アントニオ猪木が逝去して49日が経った。いよいよこの世から去ろうとしている猪木の魂を思ってこの文章をあげることにした今日は2022年11月18日だ。

訃報が駆け巡った10月1日はショックだったが引きづらなかったお葬式の席に限らずだけれどもよく周りの人があまりに泣き過ぎてしまって自分が泣くに泣けないそんなシチュエーションがあると思うけれどもそれに近い状態で、
古舘伊知郎、


有田哲平、


その他プロレスラーと私が見聞きしているメディアに猪木の語り部が多過ぎて、泣きはしないまでも彼らによる猪木語りで悲しみにくれるところまでは行かなかった。

とはいえ、亡くなった直後の週刊プロレスを購入したら

時間がなかったことは汲んであげたいけど、追悼コメントはTwitterからの引用のみという非常に残念な感じで。悔しいから増刊号を購入した。

読みながら気付いてしまったのは自分が猪木直撃世代ではないという事実。金曜夜8時のワールドプロレスリングで猪木や初代タイガーマスクを見た記憶はあるけど、試合の記憶はない。一番古い試合の記憶は従姉妹の家で見た最初のG1クライマックス決勝だった。

つまりは闘魂三銃士と全日本四天王直撃世代だ。有田哲平曰く、アントニオ猪木は1988年8月8日の横浜文化体育館での藤波辰爾戦で心の中では引退していたという。その説に倣えば、本気の猪木を体感していなかった世代である。

プロレスに暗かった時代の人生を照らしてもらったそんなつもりではあるけれど、自分の中の猪木はプロレスをそこまで知らない人たちが持つパブリックイメージと同じだったのかもしれない。残っているのは試合の記憶ではなくて、パフォーマンスと発言の記憶ばかりだ。

だから、今も耳にする猪木のエピソードは知らないことが多かったりする。特に「世間の目と闘っていた猪木」の話には感銘すら受ける。小さな世界だけれども自分も世間のプロレスに対する偏見や肩身の狭さを味わっていたと自負しているからである。その遥か前から猪木は闘ってくれていた。

誰かが猪木を『王貞治、長嶋茂雄に匹敵するスーパースターだ』と言っていたけど、納得の行く表現だ。ONは存命ではあるけれども、きっと私はまだ掘り起こされていない猪木伝説を耳にすることだろう。

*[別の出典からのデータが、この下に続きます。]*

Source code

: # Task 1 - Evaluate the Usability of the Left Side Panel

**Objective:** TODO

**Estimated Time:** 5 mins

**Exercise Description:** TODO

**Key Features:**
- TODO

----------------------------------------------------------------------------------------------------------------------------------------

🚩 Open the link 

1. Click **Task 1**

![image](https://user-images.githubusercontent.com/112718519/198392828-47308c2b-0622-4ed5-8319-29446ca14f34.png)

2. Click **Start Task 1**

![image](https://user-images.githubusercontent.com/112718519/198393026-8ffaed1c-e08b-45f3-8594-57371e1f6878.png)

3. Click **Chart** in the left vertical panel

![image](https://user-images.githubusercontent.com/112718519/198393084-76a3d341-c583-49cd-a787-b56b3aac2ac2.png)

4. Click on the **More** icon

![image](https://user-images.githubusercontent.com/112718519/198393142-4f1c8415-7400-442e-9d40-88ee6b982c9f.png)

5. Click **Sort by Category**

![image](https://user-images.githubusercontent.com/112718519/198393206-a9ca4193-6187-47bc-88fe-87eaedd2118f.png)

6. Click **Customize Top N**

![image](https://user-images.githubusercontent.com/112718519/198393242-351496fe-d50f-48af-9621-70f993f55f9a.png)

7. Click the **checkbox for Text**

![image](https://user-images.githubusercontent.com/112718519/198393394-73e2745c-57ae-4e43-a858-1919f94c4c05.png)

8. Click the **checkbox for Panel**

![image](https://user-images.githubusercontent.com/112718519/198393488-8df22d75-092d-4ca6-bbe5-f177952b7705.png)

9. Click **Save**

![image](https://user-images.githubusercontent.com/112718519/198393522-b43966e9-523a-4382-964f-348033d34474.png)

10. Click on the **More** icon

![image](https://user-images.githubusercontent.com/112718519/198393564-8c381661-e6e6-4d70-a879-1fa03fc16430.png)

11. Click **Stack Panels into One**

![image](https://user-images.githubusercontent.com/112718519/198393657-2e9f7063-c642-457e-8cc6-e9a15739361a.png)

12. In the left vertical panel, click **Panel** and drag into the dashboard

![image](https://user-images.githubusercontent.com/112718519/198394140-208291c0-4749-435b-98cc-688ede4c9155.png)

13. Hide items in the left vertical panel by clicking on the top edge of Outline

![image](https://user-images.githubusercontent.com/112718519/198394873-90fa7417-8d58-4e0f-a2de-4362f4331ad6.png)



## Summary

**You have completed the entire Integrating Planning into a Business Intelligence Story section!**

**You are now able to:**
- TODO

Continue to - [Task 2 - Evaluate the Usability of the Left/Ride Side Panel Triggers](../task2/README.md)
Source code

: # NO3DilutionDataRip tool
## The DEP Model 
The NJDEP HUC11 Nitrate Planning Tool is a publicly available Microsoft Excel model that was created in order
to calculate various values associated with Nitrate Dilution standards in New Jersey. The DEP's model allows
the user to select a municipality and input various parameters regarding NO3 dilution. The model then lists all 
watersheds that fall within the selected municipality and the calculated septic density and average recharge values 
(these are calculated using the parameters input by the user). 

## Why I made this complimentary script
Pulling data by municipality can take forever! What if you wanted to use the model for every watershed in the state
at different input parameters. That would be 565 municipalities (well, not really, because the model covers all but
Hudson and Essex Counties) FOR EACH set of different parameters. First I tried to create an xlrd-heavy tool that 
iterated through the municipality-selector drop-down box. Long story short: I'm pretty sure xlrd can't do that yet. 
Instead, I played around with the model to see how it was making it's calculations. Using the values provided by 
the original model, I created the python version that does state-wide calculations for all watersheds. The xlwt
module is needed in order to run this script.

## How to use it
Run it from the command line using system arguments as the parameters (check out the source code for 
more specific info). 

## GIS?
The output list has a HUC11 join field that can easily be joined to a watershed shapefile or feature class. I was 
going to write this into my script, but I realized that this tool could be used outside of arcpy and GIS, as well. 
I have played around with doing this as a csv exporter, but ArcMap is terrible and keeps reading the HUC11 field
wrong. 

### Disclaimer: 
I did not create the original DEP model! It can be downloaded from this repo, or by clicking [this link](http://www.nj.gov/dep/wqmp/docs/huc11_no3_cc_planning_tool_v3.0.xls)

実は2021年2月に難病にかかっている報道を聞いたときに猪木の死を覚悟した事がある。丁度自分の誕生月だからとメルカリでアントニオ猪木関連のDVDを当時買い逃してた「燃えろ!新日本プロレス」シリーズを買い漁った。


結果、猪木は死ななかった。

『負けること考えて、闘うやつがいるか』
『元気があれば何でも出来る』
皮肉なもので、最後に猪木を見たのは自分が一番元気の無かった病室でだった。今年の夏の24時間テレビ、最後のテレビ出演だった時。ついでに言うと見たのは翌日の『スッキリ』でのダイジェストだ。
あの日あの時、24時間テレビをチラ見はしていた。「この後は燃える闘魂、アントニオ猪木さん登場です」みたいなアナウンスもあったけど見なかった。猪木ならまたテレビで見られるし、完全復活するからその時で良いじゃん、俺も病の身だからなんて思ってた。それが最後になるとは。その数週間前に無自覚に死にかけたくせに。

後悔はその時、テレビを見なかった事くらいだ。
私の記憶で唯一生でアントニオ猪木を見た体験は2007年の大晦日のさいたまスーパーアリーナ『大みそかハッスル祭り2007』 

だったんだけど、これを書くに当たり確認したら、実はアントニオ猪木ではなくてアントキの猪木で記憶の改竄がなされていたようだ(笑)。見ていたつもりが見ていなかった15年目の真実だ。

やはり自分の中で実物を見てないからか伝説上の人物くらいな意識なのかもしれない、奇しくも今回の訃報を受けて新たにBlu-rayボックスを購入した。なんなら先にご紹介したのも見ていないから、私の中ではこれからが猪木神話の始まりなのかもしれない。

面白いもので映像作品以外の猪木グッズは買ったことがない。


写真にある闘魂タオルは知人からの誕生日祝い、焼酎&湯呑は親友からの結婚祝いである。自分の中ではそれくらい遠いと思っているが知人の中では『猪木をあげれば喜ぶ』と思われていたに違いない。実際凄い嬉しかったけど(笑)。そして、アントニオ猪木酒場のTシャツ。



何はともあれアントニオ猪木の四十九日です、合掌しつつも闘魂の灯は消しませんからと祈りたいと思います。

それにしても四十九日経ってもまだ尚アントニオ猪木の話題は尽きません。死して尚話題に事欠かない人はたくさんいるんでしょうけど、こんなに続く人は見たことないです。安らかにお眠りくださいと合掌しますが、信じなくて良いですか?あなたがいないこと。


また、本屋でジャケ買いで買ったKAMINOGEで猪木の幻影を追いたいと思う。